O tempo estava a esgotar-se e Nicole não tinha solução, simplesmente porque ninguém se candidatava ao seu tão querido, tão “precioso” gato siamês. Mas Nicole não ia desistir do seu plano. Isso nunca, jamais… e para grandes males, grandes remédios. E assim viu-se obrigada a tomar outra dura decisão. Uma decisão de peso, mas tudo por “amor”: mandar abater o bichano. Sem dúvida, tudo por amor(!?), porque amava demais o seu bicho para o deixar a sofrer. E com ele morto, o seu (dela) problema estava resolvido e finalmente poderia partir, livre de tudo o que ficava para trás, simplesmente porque nada daquilo lhe fazia mais falta…

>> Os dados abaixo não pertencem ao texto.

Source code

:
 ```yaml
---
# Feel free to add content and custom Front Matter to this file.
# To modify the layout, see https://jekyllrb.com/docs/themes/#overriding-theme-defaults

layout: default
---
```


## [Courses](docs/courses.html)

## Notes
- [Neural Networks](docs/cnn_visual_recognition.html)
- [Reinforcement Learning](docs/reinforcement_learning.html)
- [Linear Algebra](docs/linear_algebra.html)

Agora sim, Nicole estava livre. Podia respirar aliviada, porque não havia pedra nem entrave no seu caminho. Na Austrália seria feliz, finalmente, na sua nova família, onde tudo seria perfeito. O seu gato não ficara em sofrimento, simplesmente porque tomara a decisão certa, segundo a sua ótica. Nicole desapareceu, pois, da face da terra portuguesa, para aparecer no outro lado do mundo e sem o seu tão querido gato, que muito provavelmente não aguentaria a viagem (!)…

Mas ela aguentou e como! Chegou feliz como nunca antes. Instalou-se na sua nova casa, na sua nova vida e na sua nova família. Pronta a dar tudo por tudo para ser feliz a qualquer preço. As amigas portuguesas e não só, poderiam dar disso testemunho pelos registos do Facebook e outras coisas mais. As fotos eram uma postagem infindável e fidelíssima. O seu tempo tinha chegado. A sua hora estava mais do que na hora. Nicole tinha toda uma vida pela frente com o seu amado Eric, que até parecia ser uma boa pessoa.

O amor está envolvido em estranhos sentimentos. Por vezes parece que animais sentem como humanos e humanos como animais. Que coisa estranha!? Talvez eles nos pudessem ensinar e dar lições de amor, se lhes déssemos essa oportunidade!? Quando nos pomos a analisar os sentimentos, se é que isto é possível, descobrimos um oceano desconhecido e indecifrável.

Mas o tempo passou… e um belo dia, talvez um ano depois, talvez nem tanto, no meio de tanta alegria, subitamente, apareceu quem não estava faltando, quem não fazia absolutamente falta. Nicole não queria, não queria mesmo, de tanto que já amava Eric. Mas ela foi mais forte e contra tudo e todos cumpriu a sua missão. O destino por vezes é cruel, tanto para os animais como para o homem!

 Pois é… a morte fez-se presente e levou Eric para sempre.